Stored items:
══════════
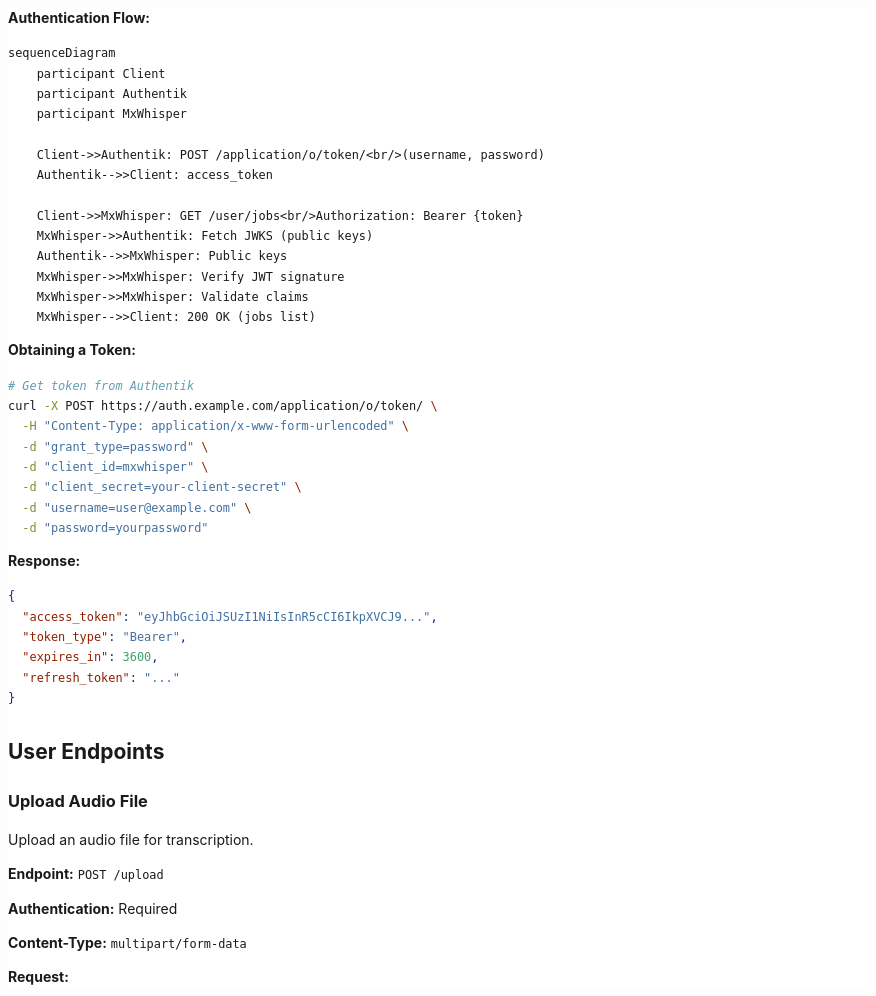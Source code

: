 **Authentication Flow:**

```mermaid
sequenceDiagram
    participant Client
    participant Authentik
    participant MxWhisper

    Client->>Authentik: POST /application/o/token/<br/>(username, password)
    Authentik-->>Client: access_token

    Client->>MxWhisper: GET /user/jobs<br/>Authorization: Bearer {token}
    MxWhisper->>Authentik: Fetch JWKS (public keys)
    Authentik-->>MxWhisper: Public keys
    MxWhisper->>MxWhisper: Verify JWT signature
    MxWhisper->>MxWhisper: Validate claims
    MxWhisper-->>Client: 200 OK (jobs list)
```

**Obtaining a Token:**

```bash
# Get token from Authentik
curl -X POST https://auth.example.com/application/o/token/ \
  -H "Content-Type: application/x-www-form-urlencoded" \
  -d "grant_type=password" \
  -d "client_id=mxwhisper" \
  -d "client_secret=your-client-secret" \
  -d "username=user@example.com" \
  -d "password=yourpassword"
```

**Response:**
```json
{
  "access_token": "eyJhbGciOiJSUzI1NiIsInR5cCI6IkpXVCJ9...",
  "token_type": "Bearer",
  "expires_in": 3600,
  "refresh_token": "..."
}
```

## User Endpoints

### Upload Audio File

Upload an audio file for transcription.

**Endpoint:** `POST /upload`

**Authentication:** Required

**Content-Type:** `multipart/form-data`

**Request:**
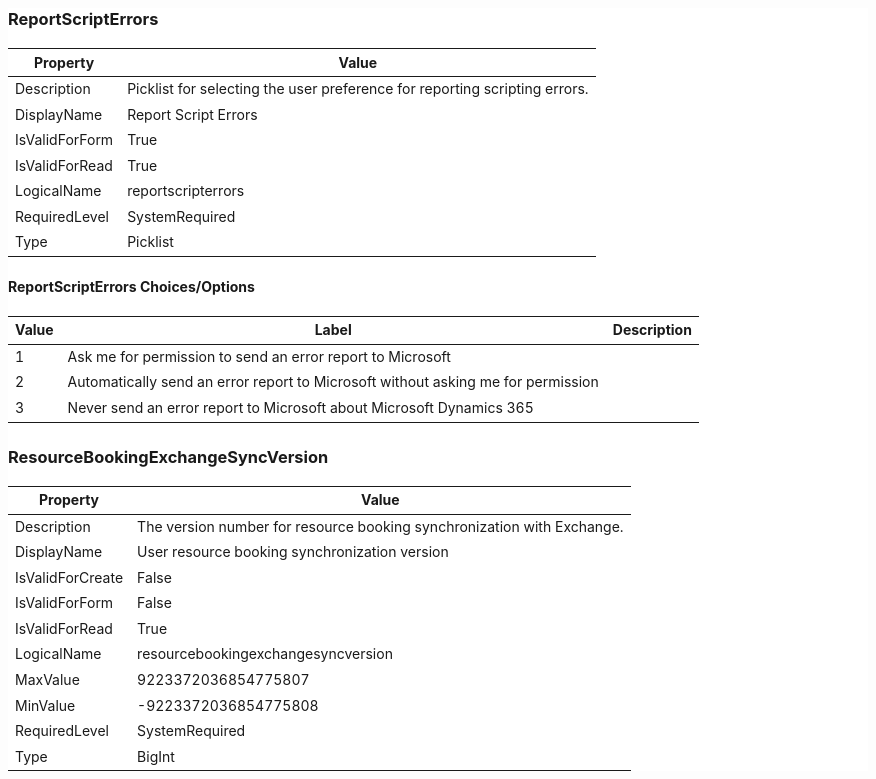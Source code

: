 

### <a name="BKMK_ReportScriptErrors"></a> ReportScriptErrors

|Property|Value|
|--------|-----|
|Description|Picklist for selecting the user preference for reporting scripting errors.|
|DisplayName|Report Script Errors|
|IsValidForForm|True|
|IsValidForRead|True|
|LogicalName|reportscripterrors|
|RequiredLevel|SystemRequired|
|Type|Picklist|

#### ReportScriptErrors Choices/Options

|Value|Label|Description|
|-----|-----|--------|
|1|Ask me for permission to send an error report to Microsoft||
|2|Automatically send an error report to Microsoft without asking me for permission||
|3|Never send an error report to Microsoft about Microsoft Dynamics 365||



### <a name="BKMK_ResourceBookingExchangeSyncVersion"></a> ResourceBookingExchangeSyncVersion

|Property|Value|
|--------|-----|
|Description|The version number for resource booking synchronization with Exchange.|
|DisplayName|User resource booking synchronization version|
|IsValidForCreate|False|
|IsValidForForm|False|
|IsValidForRead|True|
|LogicalName|resourcebookingexchangesyncversion|
|MaxValue|9223372036854775807|
|MinValue|-9223372036854775808|
|RequiredLevel|SystemRequired|
|Type|BigInt|
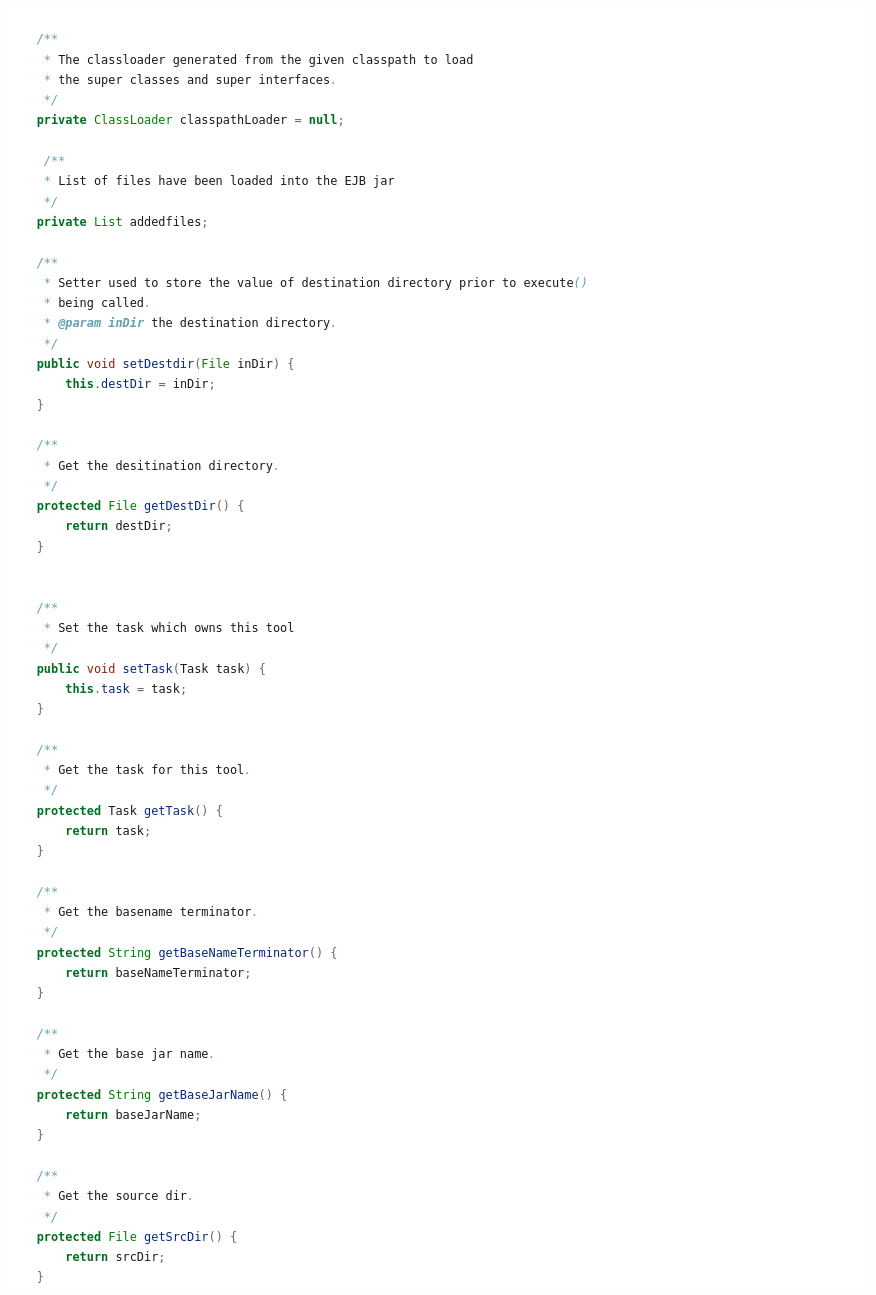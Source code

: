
 ```java
    
    /**
     * The classloader generated from the given classpath to load
     * the super classes and super interfaces.
     */
    private ClassLoader classpathLoader = null;
    
     /**
     * List of files have been loaded into the EJB jar
     */
    private List addedfiles;

    /**
     * Setter used to store the value of destination directory prior to execute()
     * being called.
     * @param inDir the destination directory.
     */
    public void setDestdir(File inDir) {
        this.destDir = inDir;
    }

    /**
     * Get the desitination directory.
     */
    protected File getDestDir() {
        return destDir;
    }
    

    /**
     * Set the task which owns this tool
     */
    public void setTask(Task task) {
        this.task = task;
    }
       
    /**
     * Get the task for this tool.
     */
    protected Task getTask() {
        return task;
    }

    /**
     * Get the basename terminator.
     */
    protected String getBaseNameTerminator() {
        return baseNameTerminator;
    }
    
    /**
     * Get the base jar name.
     */
    protected String getBaseJarName() {
        return baseJarName;
    }
    
    /**
     * Get the source dir.
     */
    protected File getSrcDir() {
        return srcDir;
    }
```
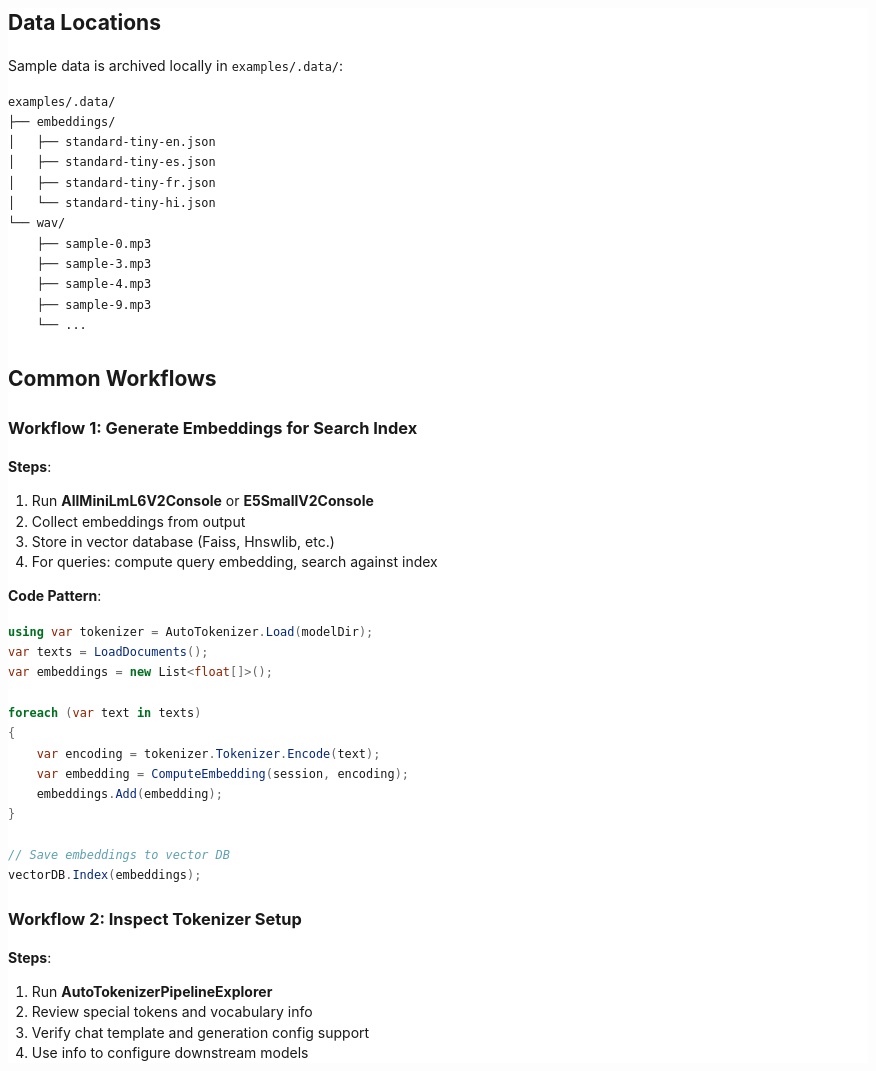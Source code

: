 ## Data Locations

Sample data is archived locally in `examples/.data/`:
```
examples/.data/
├── embeddings/
│   ├── standard-tiny-en.json
│   ├── standard-tiny-es.json
│   ├── standard-tiny-fr.json
│   └── standard-tiny-hi.json
└── wav/
    ├── sample-0.mp3
    ├── sample-3.mp3
    ├── sample-4.mp3
    ├── sample-9.mp3
    └── ...
```

## Common Workflows

### Workflow 1: Generate Embeddings for Search Index

**Steps**:
1. Run **AllMiniLmL6V2Console** or **E5SmallV2Console**
2. Collect embeddings from output
3. Store in vector database (Faiss, Hnswlib, etc.)
4. For queries: compute query embedding, search against index

**Code Pattern**:
```csharp
using var tokenizer = AutoTokenizer.Load(modelDir);
var texts = LoadDocuments();
var embeddings = new List<float[]>();

foreach (var text in texts)
{
    var encoding = tokenizer.Tokenizer.Encode(text);
    var embedding = ComputeEmbedding(session, encoding);
    embeddings.Add(embedding);
}

// Save embeddings to vector DB
vectorDB.Index(embeddings);
```

### Workflow 2: Inspect Tokenizer Setup

**Steps**:
1. Run **AutoTokenizerPipelineExplorer**
2. Review special tokens and vocabulary info
3. Verify chat template and generation config support
4. Use info to configure downstream models

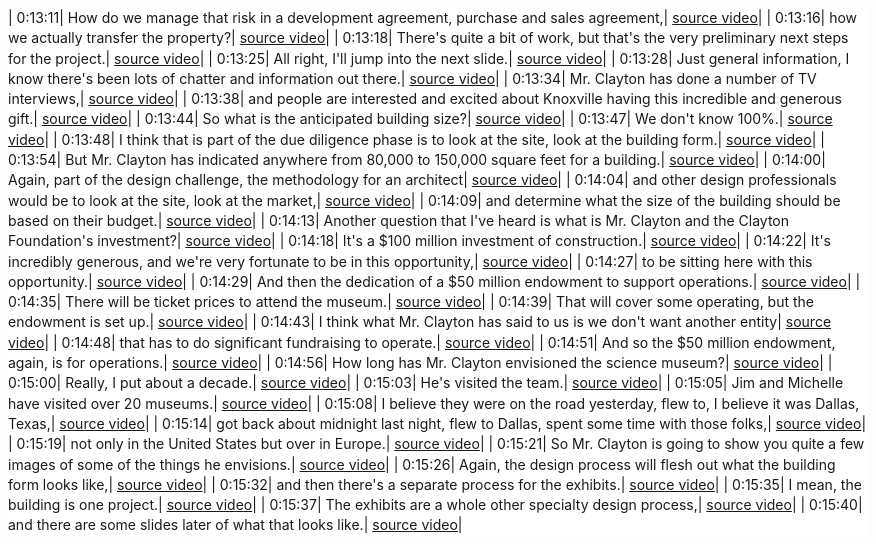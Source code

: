 | 0:13:11| How do we manage that risk in a development agreement, purchase and sales agreement,| [source video](https://archive.org/details/CityCouncilWorkshopR3877180712?start=791)|
| 0:13:16| how we actually transfer the property?| [source video](https://archive.org/details/CityCouncilWorkshopR3877180712?start=796)|
| 0:13:18| There's quite a bit of work, but that's the very preliminary next steps for the project.| [source video](https://archive.org/details/CityCouncilWorkshopR3877180712?start=798)|
| 0:13:25| All right, I'll jump into the next slide.| [source video](https://archive.org/details/CityCouncilWorkshopR3877180712?start=805)|
| 0:13:28| Just general information, I know there's been lots of chatter and information out there.| [source video](https://archive.org/details/CityCouncilWorkshopR3877180712?start=808)|
| 0:13:34| Mr. Clayton has done a number of TV interviews,| [source video](https://archive.org/details/CityCouncilWorkshopR3877180712?start=814)|
| 0:13:38| and people are interested and excited about Knoxville having this incredible and generous gift.| [source video](https://archive.org/details/CityCouncilWorkshopR3877180712?start=818)|
| 0:13:44| So what is the anticipated building size?| [source video](https://archive.org/details/CityCouncilWorkshopR3877180712?start=824)|
| 0:13:47| We don't know 100%.| [source video](https://archive.org/details/CityCouncilWorkshopR3877180712?start=827)|
| 0:13:48| I think that is part of the due diligence phase is to look at the site, look at the building form.| [source video](https://archive.org/details/CityCouncilWorkshopR3877180712?start=828)|
| 0:13:54| But Mr. Clayton has indicated anywhere from 80,000 to 150,000 square feet for a building.| [source video](https://archive.org/details/CityCouncilWorkshopR3877180712?start=834)|
| 0:14:00| Again, part of the design challenge, the methodology for an architect| [source video](https://archive.org/details/CityCouncilWorkshopR3877180712?start=840)|
| 0:14:04| and other design professionals would be to look at the site, look at the market,| [source video](https://archive.org/details/CityCouncilWorkshopR3877180712?start=844)|
| 0:14:09| and determine what the size of the building should be based on their budget.| [source video](https://archive.org/details/CityCouncilWorkshopR3877180712?start=849)|
| 0:14:13| Another question that I've heard is what is Mr. Clayton and the Clayton Foundation's investment?| [source video](https://archive.org/details/CityCouncilWorkshopR3877180712?start=853)|
| 0:14:18| It's a $100 million investment of construction.| [source video](https://archive.org/details/CityCouncilWorkshopR3877180712?start=858)|
| 0:14:22| It's incredibly generous, and we're very fortunate to be in this opportunity,| [source video](https://archive.org/details/CityCouncilWorkshopR3877180712?start=862)|
| 0:14:27| to be sitting here with this opportunity.| [source video](https://archive.org/details/CityCouncilWorkshopR3877180712?start=867)|
| 0:14:29| And then the dedication of a $50 million endowment to support operations.| [source video](https://archive.org/details/CityCouncilWorkshopR3877180712?start=869)|
| 0:14:35| There will be ticket prices to attend the museum.| [source video](https://archive.org/details/CityCouncilWorkshopR3877180712?start=875)|
| 0:14:39| That will cover some operating, but the endowment is set up.| [source video](https://archive.org/details/CityCouncilWorkshopR3877180712?start=879)|
| 0:14:43| I think what Mr. Clayton has said to us is we don't want another entity| [source video](https://archive.org/details/CityCouncilWorkshopR3877180712?start=883)|
| 0:14:48| that has to do significant fundraising to operate.| [source video](https://archive.org/details/CityCouncilWorkshopR3877180712?start=888)|
| 0:14:51| And so the $50 million endowment, again, is for operations.| [source video](https://archive.org/details/CityCouncilWorkshopR3877180712?start=891)|
| 0:14:56| How long has Mr. Clayton envisioned the science museum?| [source video](https://archive.org/details/CityCouncilWorkshopR3877180712?start=896)|
| 0:15:00| Really, I put about a decade.| [source video](https://archive.org/details/CityCouncilWorkshopR3877180712?start=900)|
| 0:15:03| He's visited the team.| [source video](https://archive.org/details/CityCouncilWorkshopR3877180712?start=903)|
| 0:15:05| Jim and Michelle have visited over 20 museums.| [source video](https://archive.org/details/CityCouncilWorkshopR3877180712?start=905)|
| 0:15:08| I believe they were on the road yesterday, flew to, I believe it was Dallas, Texas,| [source video](https://archive.org/details/CityCouncilWorkshopR3877180712?start=908)|
| 0:15:14| got back about midnight last night, flew to Dallas, spent some time with those folks,| [source video](https://archive.org/details/CityCouncilWorkshopR3877180712?start=914)|
| 0:15:19| not only in the United States but over in Europe.| [source video](https://archive.org/details/CityCouncilWorkshopR3877180712?start=919)|
| 0:15:21| So Mr. Clayton is going to show you quite a few images of some of the things he envisions.| [source video](https://archive.org/details/CityCouncilWorkshopR3877180712?start=921)|
| 0:15:26| Again, the design process will flesh out what the building form looks like,| [source video](https://archive.org/details/CityCouncilWorkshopR3877180712?start=926)|
| 0:15:32| and then there's a separate process for the exhibits.| [source video](https://archive.org/details/CityCouncilWorkshopR3877180712?start=932)|
| 0:15:35| I mean, the building is one project.| [source video](https://archive.org/details/CityCouncilWorkshopR3877180712?start=935)|
| 0:15:37| The exhibits are a whole other specialty design process,| [source video](https://archive.org/details/CityCouncilWorkshopR3877180712?start=937)|
| 0:15:40| and there are some slides later of what that looks like.| [source video](https://archive.org/details/CityCouncilWorkshopR3877180712?start=940)|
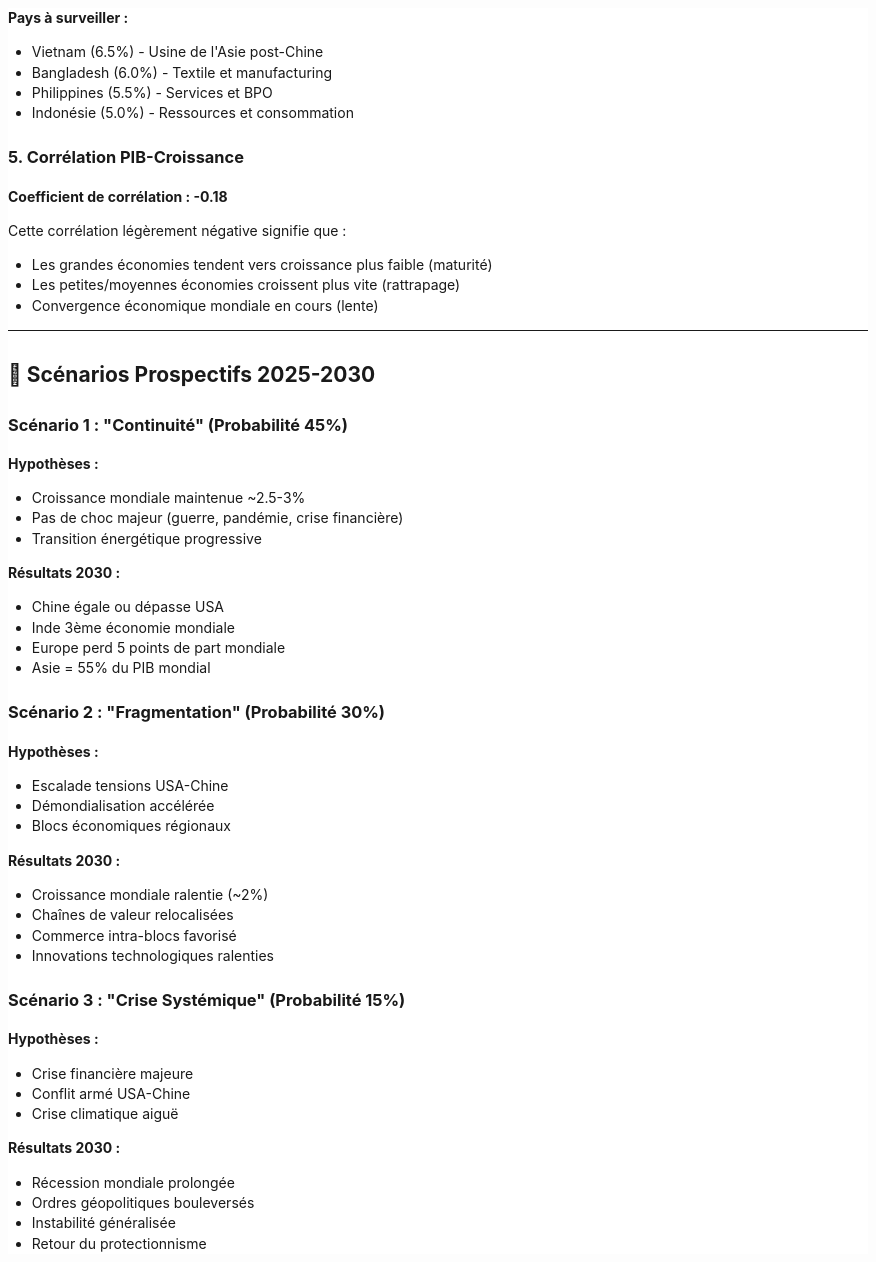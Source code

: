 **Pays à surveiller :**
- Vietnam (6.5%) - Usine de l'Asie post-Chine
- Bangladesh (6.0%) - Textile et manufacturing
- Philippines (5.5%) - Services et BPO
- Indonésie (5.0%) - Ressources et consommation

### 5. Corrélation PIB-Croissance

**Coefficient de corrélation : -0.18**

Cette corrélation légèrement négative signifie que :
- Les grandes économies tendent vers croissance plus faible (maturité)
- Les petites/moyennes économies croissent plus vite (rattrapage)
- Convergence économique mondiale en cours (lente)

---

## 🎯 Scénarios Prospectifs 2025-2030

### Scénario 1 : "Continuité" (Probabilité 45%)

**Hypothèses :**
- Croissance mondiale maintenue ~2.5-3%
- Pas de choc majeur (guerre, pandémie, crise financière)
- Transition énergétique progressive

**Résultats 2030 :**
- Chine égale ou dépasse USA
- Inde 3ème économie mondiale
- Europe perd 5 points de part mondiale
- Asie = 55% du PIB mondial

### Scénario 2 : "Fragmentation" (Probabilité 30%)

**Hypothèses :**
- Escalade tensions USA-Chine
- Démondialisation accélérée
- Blocs économiques régionaux

**Résultats 2030 :**
- Croissance mondiale ralentie (~2%)
- Chaînes de valeur relocalisées
- Commerce intra-blocs favorisé
- Innovations technologiques ralenties

### Scénario 3 : "Crise Systémique" (Probabilité 15%)

**Hypothèses :**
- Crise financière majeure
- Conflit armé USA-Chine
- Crise climatique aiguë

**Résultats 2030 :**
- Récession mondiale prolongée
- Ordres géopolitiques bouleversés
- Instabilité généralisée
- Retour du protectionnisme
══════════
What is being asked: Looking only at the data above, say how many of its lines contain the string "size", and nothing more.

Answer box: 2